[Task description]: Write out, word for word, the part of the listing below that opens with the line containing "Parameters marked with" and closes with the line containing "Range subscribe is", keeping both of those lines and adding no others.
*** Opening Entries shown ***
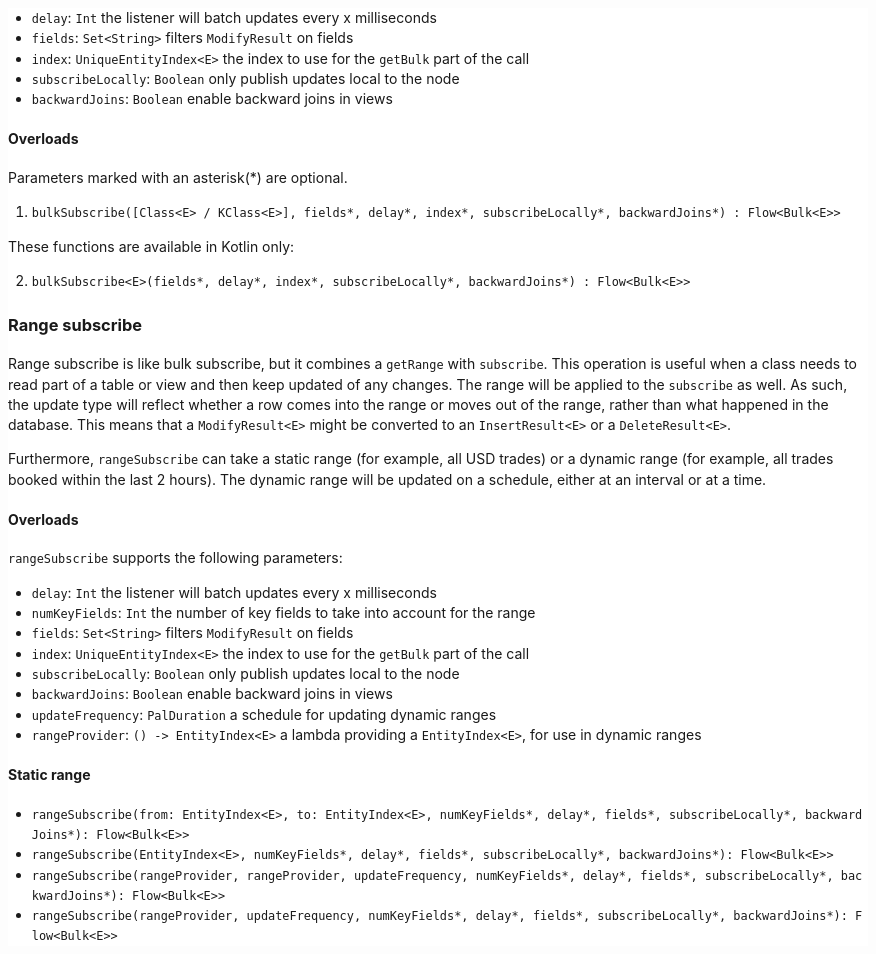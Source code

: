 * `delay`: `Int` the listener will batch updates every x milliseconds
* `fields`: `Set<String>` filters `ModifyResult` on fields
* `index`: `UniqueEntityIndex<E>` the index to use for the `getBulk` part of the call
* `subscribeLocally`: `Boolean` only publish updates local to the node
* `backwardJoins`: `Boolean` enable backward joins in views

#### Overloads

Parameters marked with an asterisk(*) are optional.

1. `bulkSubscribe([Class<E> / KClass<E>], fields*, delay*, index*, subscribeLocally*, backwardJoins*) : Flow<Bulk<E>>`

These functions are available in Kotlin only:

2. `bulkSubscribe<E>(fields*, delay*, index*, subscribeLocally*, backwardJoins*) : Flow<Bulk<E>>`

### Range subscribe

Range subscribe is like bulk subscribe, but it combines a `getRange` with `subscribe`. This operation is useful when
a class needs to read part of a table or view and then keep updated of any changes. The range will be applied to the `subscribe` as well. As such, the update type will reflect whether a row comes into the range or moves out of the range, rather
than what happened in the database. This means that a `ModifyResult<E>` might be converted to an `InsertResult<E>` or a
`DeleteResult<E>`.

Furthermore, `rangeSubscribe` can take a static range (for example, all USD trades) or a dynamic range (for example, all trades booked within the last 2 hours). The dynamic range will be updated on a schedule, either at an interval or at a time.

#### Overloads

`rangeSubscribe` supports the following parameters:

* `delay`: `Int` the listener will batch updates every x milliseconds
* `numKeyFields`: `Int` the number of key fields to take into account for the range
* `fields`: `Set<String>` filters `ModifyResult` on fields
* `index`: `UniqueEntityIndex<E>` the index to use for the `getBulk` part of the call
* `subscribeLocally`: `Boolean` only publish updates local to the node
* `backwardJoins`: `Boolean` enable backward joins in views
* `updateFrequency`: `PalDuration` a schedule for updating dynamic ranges
* `rangeProvider`: `() -> EntityIndex<E>` a lambda providing a `EntityIndex<E>`, for use in dynamic ranges

#### Static range
* `rangeSubscribe(from: EntityIndex<E>, to: EntityIndex<E>, numKeyFields*, delay*, fields*, subscribeLocally*, backwardJoins*): Flow<Bulk<E>>`
* `rangeSubscribe(EntityIndex<E>, numKeyFields*, delay*, fields*, subscribeLocally*, backwardJoins*): Flow<Bulk<E>>`
* `rangeSubscribe(rangeProvider, rangeProvider, updateFrequency, numKeyFields*, delay*, fields*, subscribeLocally*, backwardJoins*): Flow<Bulk<E>>`
* `rangeSubscribe(rangeProvider, updateFrequency, numKeyFields*, delay*, fields*, subscribeLocally*, backwardJoins*): Flow<Bulk<E>>`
*** Closing Entries shown ***
[Exercise solution]:
Parameters marked with an asterisk(*) are optional.

1. `bulkSubscribe([Class<E> / KClass<E>], fields*, delay*, index*, subscribeLocally*, backwardJoins*) : Flow<Bulk<E>>`

These functions are available in Kotlin only:

2. `bulkSubscribe<E>(fields*, delay*, index*, subscribeLocally*, backwardJoins*) : Flow<Bulk<E>>`

### Range subscribe

Range subscribe is like bulk subscribe, but it combines a `getRange` with `subscribe`. This operation is useful when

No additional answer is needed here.